**Required work**
Copy out the entries that follow, unchanged.
>>>>>
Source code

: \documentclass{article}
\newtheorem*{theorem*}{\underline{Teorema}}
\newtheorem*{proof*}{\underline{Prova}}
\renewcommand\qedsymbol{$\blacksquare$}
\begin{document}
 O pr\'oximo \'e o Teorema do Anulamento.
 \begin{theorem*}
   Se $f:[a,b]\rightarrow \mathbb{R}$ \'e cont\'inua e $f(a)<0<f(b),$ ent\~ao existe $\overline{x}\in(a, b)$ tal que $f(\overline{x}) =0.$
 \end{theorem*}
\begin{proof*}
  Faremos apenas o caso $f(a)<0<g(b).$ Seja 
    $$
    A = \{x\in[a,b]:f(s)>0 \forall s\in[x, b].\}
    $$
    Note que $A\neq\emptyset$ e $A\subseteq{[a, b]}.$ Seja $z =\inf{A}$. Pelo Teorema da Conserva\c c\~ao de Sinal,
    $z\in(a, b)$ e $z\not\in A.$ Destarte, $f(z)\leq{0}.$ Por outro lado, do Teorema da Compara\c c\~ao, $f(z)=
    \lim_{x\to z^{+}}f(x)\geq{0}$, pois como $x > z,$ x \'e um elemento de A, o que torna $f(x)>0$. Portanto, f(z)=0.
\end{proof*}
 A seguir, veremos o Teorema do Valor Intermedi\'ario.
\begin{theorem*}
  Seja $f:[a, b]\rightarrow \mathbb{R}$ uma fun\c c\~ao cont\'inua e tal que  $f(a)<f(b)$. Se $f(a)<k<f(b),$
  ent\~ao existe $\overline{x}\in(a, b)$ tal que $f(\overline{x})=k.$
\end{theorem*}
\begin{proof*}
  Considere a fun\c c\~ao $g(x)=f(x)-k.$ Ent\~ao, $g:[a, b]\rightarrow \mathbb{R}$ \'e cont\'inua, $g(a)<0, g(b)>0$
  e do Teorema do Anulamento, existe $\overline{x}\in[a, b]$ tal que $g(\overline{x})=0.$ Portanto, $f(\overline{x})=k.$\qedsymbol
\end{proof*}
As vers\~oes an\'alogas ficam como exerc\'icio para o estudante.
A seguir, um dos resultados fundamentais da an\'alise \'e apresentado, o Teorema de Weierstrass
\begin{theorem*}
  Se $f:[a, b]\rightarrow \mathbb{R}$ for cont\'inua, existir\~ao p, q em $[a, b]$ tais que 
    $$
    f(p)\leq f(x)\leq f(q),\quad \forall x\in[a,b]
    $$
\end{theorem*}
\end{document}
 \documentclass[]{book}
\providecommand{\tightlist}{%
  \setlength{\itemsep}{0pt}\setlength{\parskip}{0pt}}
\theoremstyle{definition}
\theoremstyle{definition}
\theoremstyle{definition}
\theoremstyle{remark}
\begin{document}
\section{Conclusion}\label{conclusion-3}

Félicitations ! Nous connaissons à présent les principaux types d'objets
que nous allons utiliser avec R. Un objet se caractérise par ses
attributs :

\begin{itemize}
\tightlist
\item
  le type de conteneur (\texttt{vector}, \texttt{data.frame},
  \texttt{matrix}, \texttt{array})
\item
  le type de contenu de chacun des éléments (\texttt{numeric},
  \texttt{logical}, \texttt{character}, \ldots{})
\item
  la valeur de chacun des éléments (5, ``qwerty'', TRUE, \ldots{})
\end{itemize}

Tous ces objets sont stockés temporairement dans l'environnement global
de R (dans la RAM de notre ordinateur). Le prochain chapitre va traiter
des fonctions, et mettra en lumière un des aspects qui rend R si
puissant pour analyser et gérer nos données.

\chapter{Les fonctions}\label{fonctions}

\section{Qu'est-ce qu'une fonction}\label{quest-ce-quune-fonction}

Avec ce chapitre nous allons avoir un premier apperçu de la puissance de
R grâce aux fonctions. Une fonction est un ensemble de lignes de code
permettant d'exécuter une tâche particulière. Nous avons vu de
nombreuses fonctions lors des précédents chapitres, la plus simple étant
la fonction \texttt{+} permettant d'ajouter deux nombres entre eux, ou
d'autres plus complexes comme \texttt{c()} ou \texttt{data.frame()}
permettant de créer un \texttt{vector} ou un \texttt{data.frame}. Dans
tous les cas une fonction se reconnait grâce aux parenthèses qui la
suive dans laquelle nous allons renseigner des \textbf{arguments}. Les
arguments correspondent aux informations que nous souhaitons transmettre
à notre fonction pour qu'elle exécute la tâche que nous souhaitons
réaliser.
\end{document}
<<<<<
**Answer space**
Source code

: \documentclass{article}
\newtheorem*{theorem*}{\underline{Teorema}}
\newtheorem*{proof*}{\underline{Prova}}
\renewcommand\qedsymbol{$\blacksquare$}
\begin{document}
 O pr\'oximo \'e o Teorema do Anulamento.
 \begin{theorem*}
   Se $f:[a,b]\rightarrow \mathbb{R}$ \'e cont\'inua e $f(a)<0<f(b),$ ent\~ao existe $\overline{x}\in(a, b)$ tal que $f(\overline{x}) =0.$
 \end{theorem*}
\begin{proof*}
  Faremos apenas o caso $f(a)<0<g(b).$ Seja 
    $$
    A = \{x\in[a,b]:f(s)>0 \forall s\in[x, b].\}
    $$
    Note que $A\neq\emptyset$ e $A\subseteq{[a, b]}.$ Seja $z =\inf{A}$. Pelo Teorema da Conserva\c c\~ao de Sinal,
    $z\in(a, b)$ e $z\not\in A.$ Destarte, $f(z)\leq{0}.$ Por outro lado, do Teorema da Compara\c c\~ao, $f(z)=
    \lim_{x\to z^{+}}f(x)\geq{0}$, pois como $x > z,$ x \'e um elemento de A, o que torna $f(x)>0$. Portanto, f(z)=0.
\end{proof*}
 A seguir, veremos o Teorema do Valor Intermedi\'ario.
\begin{theorem*}
  Seja $f:[a, b]\rightarrow \mathbb{R}$ uma fun\c c\~ao cont\'inua e tal que  $f(a)<f(b)$. Se $f(a)<k<f(b),$
  ent\~ao existe $\overline{x}\in(a, b)$ tal que $f(\overline{x})=k.$
\end{theorem*}
\begin{proof*}
  Considere a fun\c c\~ao $g(x)=f(x)-k.$ Ent\~ao, $g:[a, b]\rightarrow \mathbb{R}$ \'e cont\'inua, $g(a)<0, g(b)>0$
  e do Teorema do Anulamento, existe $\overline{x}\in[a, b]$ tal que $g(\overline{x})=0.$ Portanto, $f(\overline{x})=k.$\qedsymbol
\end{proof*}
As vers\~oes an\'alogas ficam como exerc\'icio para o estudante.
A seguir, um dos resultados fundamentais da an\'alise \'e apresentado, o Teorema de Weierstrass
\begin{theorem*}
  Se $f:[a, b]\rightarrow \mathbb{R}$ for cont\'inua, existir\~ao p, q em $[a, b]$ tais que 
    $$
    f(p)\leq f(x)\leq f(q),\quad \forall x\in[a,b]
    $$
\end{theorem*}
\end{document}
 \documentclass[]{book}
\providecommand{\tightlist}{%
  \setlength{\itemsep}{0pt}\setlength{\parskip}{0pt}}
\theoremstyle{definition}
\theoremstyle{definition}
\theoremstyle{definition}
\theoremstyle{remark}
\begin{document}
\section{Conclusion}\label{conclusion-3}

Félicitations ! Nous connaissons à présent les principaux types d'objets
que nous allons utiliser avec R. Un objet se caractérise par ses
attributs :

\begin{itemize}
\tightlist
\item
  le type de conteneur (\texttt{vector}, \texttt{data.frame},
  \texttt{matrix}, \texttt{array})
\item
  le type de contenu de chacun des éléments (\texttt{numeric},
  \texttt{logical}, \texttt{character}, \ldots{})
\item
  la valeur de chacun des éléments (5, ``qwerty'', TRUE, \ldots{})
\end{itemize}

Tous ces objets sont stockés temporairement dans l'environnement global
de R (dans la RAM de notre ordinateur). Le prochain chapitre va traiter
des fonctions, et mettra en lumière un des aspects qui rend R si
puissant pour analyser et gérer nos données.

\chapter{Les fonctions}\label{fonctions}

\section{Qu'est-ce qu'une fonction}\label{quest-ce-quune-fonction}

Avec ce chapitre nous allons avoir un premier apperçu de la puissance de
R grâce aux fonctions. Une fonction est un ensemble de lignes de code
permettant d'exécuter une tâche particulière. Nous avons vu de
nombreuses fonctions lors des précédents chapitres, la plus simple étant
la fonction \texttt{+} permettant d'ajouter deux nombres entre eux, ou
d'autres plus complexes comme \texttt{c()} ou \texttt{data.frame()}
permettant de créer un \texttt{vector} ou un \texttt{data.frame}. Dans
tous les cas une fonction se reconnait grâce aux parenthèses qui la
suive dans laquelle nous allons renseigner des \textbf{arguments}. Les
arguments correspondent aux informations que nous souhaitons transmettre
à notre fonction pour qu'elle exécute la tâche que nous souhaitons
réaliser.
\end{document}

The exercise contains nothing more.